*** Begin section ***
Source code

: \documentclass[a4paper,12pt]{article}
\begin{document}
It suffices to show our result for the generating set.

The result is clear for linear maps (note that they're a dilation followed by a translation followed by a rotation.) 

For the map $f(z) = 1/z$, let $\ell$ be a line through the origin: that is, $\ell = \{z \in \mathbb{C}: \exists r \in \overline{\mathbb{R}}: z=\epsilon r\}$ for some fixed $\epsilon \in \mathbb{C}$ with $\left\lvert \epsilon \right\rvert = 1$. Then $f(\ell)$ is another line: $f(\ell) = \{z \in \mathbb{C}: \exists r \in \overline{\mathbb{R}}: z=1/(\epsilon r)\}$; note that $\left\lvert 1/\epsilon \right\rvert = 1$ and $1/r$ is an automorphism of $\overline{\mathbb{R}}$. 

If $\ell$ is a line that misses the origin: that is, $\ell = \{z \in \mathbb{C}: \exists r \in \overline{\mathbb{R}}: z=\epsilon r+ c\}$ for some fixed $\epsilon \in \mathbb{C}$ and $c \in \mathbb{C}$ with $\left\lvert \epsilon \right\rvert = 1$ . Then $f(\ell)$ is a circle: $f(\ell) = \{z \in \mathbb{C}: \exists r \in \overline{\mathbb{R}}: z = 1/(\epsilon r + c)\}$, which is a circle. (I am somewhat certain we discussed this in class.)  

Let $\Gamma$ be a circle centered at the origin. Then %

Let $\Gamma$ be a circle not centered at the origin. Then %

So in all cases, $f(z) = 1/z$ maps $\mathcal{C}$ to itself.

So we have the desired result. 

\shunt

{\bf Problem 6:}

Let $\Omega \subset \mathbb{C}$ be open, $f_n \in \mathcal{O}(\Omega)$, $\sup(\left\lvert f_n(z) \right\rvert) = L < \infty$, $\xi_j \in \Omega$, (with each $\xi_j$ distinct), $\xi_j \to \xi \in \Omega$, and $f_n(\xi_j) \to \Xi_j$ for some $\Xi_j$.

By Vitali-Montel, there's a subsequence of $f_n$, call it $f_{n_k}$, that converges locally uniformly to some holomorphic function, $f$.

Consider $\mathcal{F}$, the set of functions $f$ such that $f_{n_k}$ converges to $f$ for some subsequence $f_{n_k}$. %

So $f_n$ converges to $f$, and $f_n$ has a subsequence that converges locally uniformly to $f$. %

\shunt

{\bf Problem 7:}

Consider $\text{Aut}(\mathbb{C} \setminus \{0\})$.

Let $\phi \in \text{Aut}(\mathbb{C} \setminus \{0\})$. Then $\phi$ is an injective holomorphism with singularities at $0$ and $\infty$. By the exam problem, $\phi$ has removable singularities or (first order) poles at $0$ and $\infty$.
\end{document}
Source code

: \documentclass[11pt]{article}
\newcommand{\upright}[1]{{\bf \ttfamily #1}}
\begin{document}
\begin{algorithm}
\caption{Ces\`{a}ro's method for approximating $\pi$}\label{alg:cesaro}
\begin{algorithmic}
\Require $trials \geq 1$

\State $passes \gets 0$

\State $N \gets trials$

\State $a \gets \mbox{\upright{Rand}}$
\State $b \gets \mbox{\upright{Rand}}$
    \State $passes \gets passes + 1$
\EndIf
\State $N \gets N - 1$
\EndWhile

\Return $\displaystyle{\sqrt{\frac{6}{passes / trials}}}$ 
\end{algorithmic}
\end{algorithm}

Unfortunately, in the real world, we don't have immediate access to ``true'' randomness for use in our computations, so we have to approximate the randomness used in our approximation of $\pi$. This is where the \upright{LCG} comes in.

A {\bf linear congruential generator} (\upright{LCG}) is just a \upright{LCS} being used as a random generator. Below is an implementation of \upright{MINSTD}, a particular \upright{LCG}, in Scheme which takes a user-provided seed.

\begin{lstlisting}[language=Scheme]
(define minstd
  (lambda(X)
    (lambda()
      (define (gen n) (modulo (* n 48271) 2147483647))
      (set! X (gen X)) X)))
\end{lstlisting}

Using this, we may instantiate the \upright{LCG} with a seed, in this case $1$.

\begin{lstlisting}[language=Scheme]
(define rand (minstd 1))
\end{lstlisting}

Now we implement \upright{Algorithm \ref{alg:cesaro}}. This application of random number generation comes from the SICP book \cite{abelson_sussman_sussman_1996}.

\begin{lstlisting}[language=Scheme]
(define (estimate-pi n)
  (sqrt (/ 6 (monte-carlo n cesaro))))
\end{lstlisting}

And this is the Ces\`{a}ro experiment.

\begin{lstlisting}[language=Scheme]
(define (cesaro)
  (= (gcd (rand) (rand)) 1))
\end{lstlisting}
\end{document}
*** End section ***
◆ **Problem to work on**: Could the entire listing be repeated exactly as written?

◆ **Task answer**:
Source code

: \documentclass[a4paper,12pt]{article}
\begin{document}
It suffices to show our result for the generating set.

The result is clear for linear maps (note that they're a dilation followed by a translation followed by a rotation.) 

For the map $f(z) = 1/z$, let $\ell$ be a line through the origin: that is, $\ell = \{z \in \mathbb{C}: \exists r \in \overline{\mathbb{R}}: z=\epsilon r\}$ for some fixed $\epsilon \in \mathbb{C}$ with $\left\lvert \epsilon \right\rvert = 1$. Then $f(\ell)$ is another line: $f(\ell) = \{z \in \mathbb{C}: \exists r \in \overline{\mathbb{R}}: z=1/(\epsilon r)\}$; note that $\left\lvert 1/\epsilon \right\rvert = 1$ and $1/r$ is an automorphism of $\overline{\mathbb{R}}$. 

If $\ell$ is a line that misses the origin: that is, $\ell = \{z \in \mathbb{C}: \exists r \in \overline{\mathbb{R}}: z=\epsilon r+ c\}$ for some fixed $\epsilon \in \mathbb{C}$ and $c \in \mathbb{C}$ with $\left\lvert \epsilon \right\rvert = 1$ . Then $f(\ell)$ is a circle: $f(\ell) = \{z \in \mathbb{C}: \exists r \in \overline{\mathbb{R}}: z = 1/(\epsilon r + c)\}$, which is a circle. (I am somewhat certain we discussed this in class.)  

Let $\Gamma$ be a circle centered at the origin. Then %

Let $\Gamma$ be a circle not centered at the origin. Then %

So in all cases, $f(z) = 1/z$ maps $\mathcal{C}$ to itself.

So we have the desired result. 

\shunt

{\bf Problem 6:}

Let $\Omega \subset \mathbb{C}$ be open, $f_n \in \mathcal{O}(\Omega)$, $\sup(\left\lvert f_n(z) \right\rvert) = L < \infty$, $\xi_j \in \Omega$, (with each $\xi_j$ distinct), $\xi_j \to \xi \in \Omega$, and $f_n(\xi_j) \to \Xi_j$ for some $\Xi_j$.

By Vitali-Montel, there's a subsequence of $f_n$, call it $f_{n_k}$, that converges locally uniformly to some holomorphic function, $f$.

Consider $\mathcal{F}$, the set of functions $f$ such that $f_{n_k}$ converges to $f$ for some subsequence $f_{n_k}$. %

So $f_n$ converges to $f$, and $f_n$ has a subsequence that converges locally uniformly to $f$. %

\shunt

{\bf Problem 7:}

Consider $\text{Aut}(\mathbb{C} \setminus \{0\})$.

Let $\phi \in \text{Aut}(\mathbb{C} \setminus \{0\})$. Then $\phi$ is an injective holomorphism with singularities at $0$ and $\infty$. By the exam problem, $\phi$ has removable singularities or (first order) poles at $0$ and $\infty$.
\end{document}
Source code

: \documentclass[11pt]{article}
\newcommand{\upright}[1]{{\bf \ttfamily #1}}
\begin{document}
\begin{algorithm}
\caption{Ces\`{a}ro's method for approximating $\pi$}\label{alg:cesaro}
\begin{algorithmic}
\Require $trials \geq 1$

\State $passes \gets 0$

\State $N \gets trials$

\State $a \gets \mbox{\upright{Rand}}$
\State $b \gets \mbox{\upright{Rand}}$
    \State $passes \gets passes + 1$
\EndIf
\State $N \gets N - 1$
\EndWhile

\Return $\displaystyle{\sqrt{\frac{6}{passes / trials}}}$ 
\end{algorithmic}
\end{algorithm}

Unfortunately, in the real world, we don't have immediate access to ``true'' randomness for use in our computations, so we have to approximate the randomness used in our approximation of $\pi$. This is where the \upright{LCG} comes in.

A {\bf linear congruential generator} (\upright{LCG}) is just a \upright{LCS} being used as a random generator. Below is an implementation of \upright{MINSTD}, a particular \upright{LCG}, in Scheme which takes a user-provided seed.

\begin{lstlisting}[language=Scheme]
(define minstd
  (lambda(X)
    (lambda()
      (define (gen n) (modulo (* n 48271) 2147483647))
      (set! X (gen X)) X)))
\end{lstlisting}

Using this, we may instantiate the \upright{LCG} with a seed, in this case $1$.

\begin{lstlisting}[language=Scheme]
(define rand (minstd 1))
\end{lstlisting}

Now we implement \upright{Algorithm \ref{alg:cesaro}}. This application of random number generation comes from the SICP book \cite{abelson_sussman_sussman_1996}.

\begin{lstlisting}[language=Scheme]
(define (estimate-pi n)
  (sqrt (/ 6 (monte-carlo n cesaro))))
\end{lstlisting}

And this is the Ces\`{a}ro experiment.

\begin{lstlisting}[language=Scheme]
(define (cesaro)
  (= (gcd (rand) (rand)) 1))
\end{lstlisting}
\end{document}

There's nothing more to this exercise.